Find your why, or better yet, let it find you.

December 5, 2011
Fear

“Fear that we will succeed.

That we can access the powers that we secretly know we possess.

That we can become the person we sense in our hearts we truly are.

This is the most terrifying prospect a human being can face, because it ejects him at one go (he imagines) from all the tribal inclusions his psyche is wired for and has been for fifty million years.
We fear discovering that we are more than we think we are. More than our parents/ children/ teachers think we are. We fear that we actually possess the talent that our still, small voice tells us. That we actually have the guts, the perseverance, the capacity. We fear that we truly can steer our ship, plant our  flag, reach our Promised Land. We fear this because, if it’s true, then we become estranged from all we know. We pass through a membrane. We become monsters and monstrous.
We know that if we embrace our ideals, we must prove worthy of them. And that scares the hell out of us. What will become of us? We will lose our friends and family, who will no longer recognize us. We will wind up alone, in the cold void of stare space, with nothing and no one to hold on to.
Of course this is exactly what happens. But here’s the trick: we wind up in space, but not alone. Instead we are trapped into an unquenchable, undepletable, inexhaustible source of wisdom, consciousness and companionship. Yeah, we lose friends. We find friends too, in places we never thought to look. And they’re better, truer friends. And we’re better and truer to them.”

- The War Of Art

As someone who pursues the dream, you must be prepared forthe fear.

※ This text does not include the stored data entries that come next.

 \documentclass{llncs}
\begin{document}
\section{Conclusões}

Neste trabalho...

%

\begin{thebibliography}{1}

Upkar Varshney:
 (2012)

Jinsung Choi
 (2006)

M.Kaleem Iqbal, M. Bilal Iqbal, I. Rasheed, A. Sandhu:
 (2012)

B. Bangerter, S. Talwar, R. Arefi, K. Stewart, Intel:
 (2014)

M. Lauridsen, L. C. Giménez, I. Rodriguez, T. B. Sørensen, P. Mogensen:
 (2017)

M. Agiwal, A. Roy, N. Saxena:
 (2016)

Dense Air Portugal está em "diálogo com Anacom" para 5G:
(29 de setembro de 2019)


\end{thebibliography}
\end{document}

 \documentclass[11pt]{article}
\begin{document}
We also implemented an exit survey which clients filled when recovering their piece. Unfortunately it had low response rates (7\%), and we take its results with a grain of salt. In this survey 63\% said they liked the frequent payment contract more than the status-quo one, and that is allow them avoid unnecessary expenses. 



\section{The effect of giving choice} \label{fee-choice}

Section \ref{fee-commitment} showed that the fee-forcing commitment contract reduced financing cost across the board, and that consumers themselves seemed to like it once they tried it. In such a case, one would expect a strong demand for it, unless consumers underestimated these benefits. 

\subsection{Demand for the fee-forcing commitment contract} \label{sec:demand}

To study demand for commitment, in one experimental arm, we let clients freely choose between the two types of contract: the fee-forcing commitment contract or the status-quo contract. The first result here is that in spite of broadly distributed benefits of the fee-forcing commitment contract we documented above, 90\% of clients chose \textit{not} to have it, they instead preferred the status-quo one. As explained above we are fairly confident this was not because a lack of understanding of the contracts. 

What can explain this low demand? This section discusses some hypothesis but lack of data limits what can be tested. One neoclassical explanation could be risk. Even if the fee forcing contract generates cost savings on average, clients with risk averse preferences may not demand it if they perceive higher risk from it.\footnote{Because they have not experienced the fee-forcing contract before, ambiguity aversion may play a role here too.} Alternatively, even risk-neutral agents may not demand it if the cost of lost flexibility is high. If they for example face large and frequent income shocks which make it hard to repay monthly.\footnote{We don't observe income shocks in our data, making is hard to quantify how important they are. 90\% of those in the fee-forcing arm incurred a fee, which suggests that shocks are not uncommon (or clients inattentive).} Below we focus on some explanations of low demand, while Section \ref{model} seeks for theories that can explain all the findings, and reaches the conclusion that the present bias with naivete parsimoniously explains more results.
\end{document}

You can call it the ego, resistance, or the lizard-brain; but you must be prepared for it.

I treat my fear like a compass. it always points true north. It always points to what matters.

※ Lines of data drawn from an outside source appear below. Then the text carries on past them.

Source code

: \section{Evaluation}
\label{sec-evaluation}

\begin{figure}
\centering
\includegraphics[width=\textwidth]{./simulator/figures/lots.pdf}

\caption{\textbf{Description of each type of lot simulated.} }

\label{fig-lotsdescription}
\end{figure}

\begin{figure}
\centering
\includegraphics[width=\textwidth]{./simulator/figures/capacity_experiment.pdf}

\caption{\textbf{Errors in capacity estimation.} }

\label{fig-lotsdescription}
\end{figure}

The stronger the fear, the closer you are to your goal.

I’ve chased my own dream of being a ‘professional’ musician for some time (I use the term musician loosely here) - and as I’ve gotten older (again, used loosely), more practiced, and closer to my ultimate goal, the sleepless nights, anxiety and fear have become stronger.  It wasn’t a pleasant sensation at first, and while I can’t say I particularly enjoy the tossing and turning of apprehension, you can muster forward movement from those butterflies.

For some, The fear may not always be clear and present

For me, fear takes it’s form in different ways; procrastination, rationalization, boredom, hunger.  It’s taken some time to learn my triggers, the signs, the onset. There are some days where I don’t do anything, and  saying that is kind-of painful. You know what? Those days - the days where I’m sucked into an endless youtube loop, or clicking through fashion blogs, or just doing nothing - they leave me with a lot of guilt. There’s a voice saying “you should be working,” 

“imagine if you could finish a piece today, maybe two,”  

“someone else is getting better, practicing, growing, and you’ve been reading the Sartorialist for an hour”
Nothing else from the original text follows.